Gli eventi pandemici che da ormai quasi due anni colpiscono l’intera società hanno tracciato un profonda crisi nel settori industriali e commerciali, anche e soprattutto nel nostro paese.

Tra i settori più colpiti vi è quello del Settore Moda Italia, con particolare riferimento alle grandi aziende manifatturiere tessile.
Fabbrica Sartoriale Italiana-Raffaele Caruso, già prima della pandemia aveva stava affrontando un periodo economico particolarmente delicato legato in particolar modo a scelte strategiche di investimento che non hanno portato ai benefici industriali sperati, nonostante il socio Cinese di maggioranza Fosun abbiamo nel corso degli ultimi anni abbia appianato ogni debito maturato dalla azienda tessile di Castellina di Sorgana(PR).

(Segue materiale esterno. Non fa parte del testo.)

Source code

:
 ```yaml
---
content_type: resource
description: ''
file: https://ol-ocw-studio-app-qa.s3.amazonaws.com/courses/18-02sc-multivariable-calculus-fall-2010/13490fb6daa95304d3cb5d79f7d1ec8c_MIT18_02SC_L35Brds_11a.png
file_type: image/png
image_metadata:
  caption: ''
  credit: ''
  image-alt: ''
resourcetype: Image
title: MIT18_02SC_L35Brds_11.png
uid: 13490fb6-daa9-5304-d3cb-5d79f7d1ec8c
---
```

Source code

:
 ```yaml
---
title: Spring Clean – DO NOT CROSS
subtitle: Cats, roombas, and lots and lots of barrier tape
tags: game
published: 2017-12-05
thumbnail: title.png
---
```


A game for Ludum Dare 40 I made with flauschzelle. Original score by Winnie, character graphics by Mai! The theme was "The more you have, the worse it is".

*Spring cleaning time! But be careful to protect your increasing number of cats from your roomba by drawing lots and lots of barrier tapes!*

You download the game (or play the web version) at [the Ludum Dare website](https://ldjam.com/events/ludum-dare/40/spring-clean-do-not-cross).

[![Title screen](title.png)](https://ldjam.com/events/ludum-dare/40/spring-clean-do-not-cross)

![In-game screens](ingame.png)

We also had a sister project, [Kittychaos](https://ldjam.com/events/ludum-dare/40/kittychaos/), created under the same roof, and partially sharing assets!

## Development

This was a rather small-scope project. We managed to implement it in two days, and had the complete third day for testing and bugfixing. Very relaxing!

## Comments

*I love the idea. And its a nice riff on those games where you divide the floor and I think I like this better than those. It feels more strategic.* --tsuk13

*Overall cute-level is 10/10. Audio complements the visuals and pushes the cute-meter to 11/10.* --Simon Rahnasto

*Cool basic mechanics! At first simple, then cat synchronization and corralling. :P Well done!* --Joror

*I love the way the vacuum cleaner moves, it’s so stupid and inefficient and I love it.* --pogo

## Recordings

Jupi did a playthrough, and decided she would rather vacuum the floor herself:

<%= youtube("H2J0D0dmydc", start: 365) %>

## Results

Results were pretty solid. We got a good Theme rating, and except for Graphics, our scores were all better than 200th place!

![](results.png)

Nel corso del 2020 l’azienda dopo un lungo periodo di chiusura attraverso l’utilizzo della Cassa Covid ha palesato la necessità di una profonda ristrutturazione aziendale che avrebbe messo a rischio la stabilità occupazionale delle oltre 600 risorse, quasi tutte donne, presenti in azienda.
A fronte di questa possibile dichiarazione di esubero di personale e scaturito un serrato confronto sindacale volto ad evitare aperture di mobilità e conseguenti emorragie di professionalità che avrebbero destinato ad un futuro di fine certa la F.S.I. Raffaele Caruso.

La Filctem CGIL di Parma, congiuntamente alla Filctem Emilia Romagna,in un tavolo unitario con Femca CISL e Uiltec UIL ha da subito messo in campo sinergie, idee e soluzioni che potessero accompagnare questo delicato momento nel tentativo , ad oggi riuscito, di mettere in sicurezza l’azienda e le sue maestranze.

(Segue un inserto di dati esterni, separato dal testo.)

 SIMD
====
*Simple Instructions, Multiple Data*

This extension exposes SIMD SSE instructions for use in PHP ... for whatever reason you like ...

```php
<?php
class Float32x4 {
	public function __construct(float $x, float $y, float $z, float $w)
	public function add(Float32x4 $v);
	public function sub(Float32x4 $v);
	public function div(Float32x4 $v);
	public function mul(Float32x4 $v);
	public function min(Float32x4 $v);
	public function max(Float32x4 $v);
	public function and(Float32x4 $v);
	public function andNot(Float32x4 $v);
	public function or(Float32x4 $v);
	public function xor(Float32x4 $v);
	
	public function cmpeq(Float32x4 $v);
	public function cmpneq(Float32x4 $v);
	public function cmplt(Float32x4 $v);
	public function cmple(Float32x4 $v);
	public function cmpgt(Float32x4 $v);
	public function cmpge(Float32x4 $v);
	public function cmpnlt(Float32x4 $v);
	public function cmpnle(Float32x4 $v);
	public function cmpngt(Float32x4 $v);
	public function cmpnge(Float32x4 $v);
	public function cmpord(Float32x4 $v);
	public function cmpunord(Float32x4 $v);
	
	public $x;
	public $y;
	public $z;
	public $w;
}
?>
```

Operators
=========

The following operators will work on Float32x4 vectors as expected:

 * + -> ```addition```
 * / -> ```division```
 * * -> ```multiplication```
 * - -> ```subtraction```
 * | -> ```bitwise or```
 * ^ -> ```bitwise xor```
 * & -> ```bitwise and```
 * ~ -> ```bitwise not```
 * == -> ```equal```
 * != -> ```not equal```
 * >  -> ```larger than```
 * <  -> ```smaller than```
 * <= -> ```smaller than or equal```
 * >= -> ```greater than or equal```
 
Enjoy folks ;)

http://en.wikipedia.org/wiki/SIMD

Si è fatto dunque ricorso ad un ampio utilizzo della Cassa Covid, di un accordo di uscite volontarie incentivate che potessero accompagnare all’uscita le lavoratrici prossime alla pensione, oltre che aver sottoscritto unitamente alla azienda un progetto di riqualificazione di parte del personale tramite Anpal e i fondi interprofessionali dedicati.

Ad oggi, dopo circa 18 mesi dall’inizio della vertenza, pur rimanendo in contesto di cassa integrazione, e pertanto a regime orario ridotto, le lavoratrici hanno recuperato stabilità e regolarità nelle retribuzioni mensili e dei buoni pasto, quest’ultimi rimasti in arretrato da diversi mesi.
Delle oltre 170 risorse inizialmente dichiarate in esubero, ad oggi, con accordo incentivato, volontario e in via prioritaria legato ai prepensionamenti sono uscite dalla azienda poco più di 50 lavoratori e lavoratrici.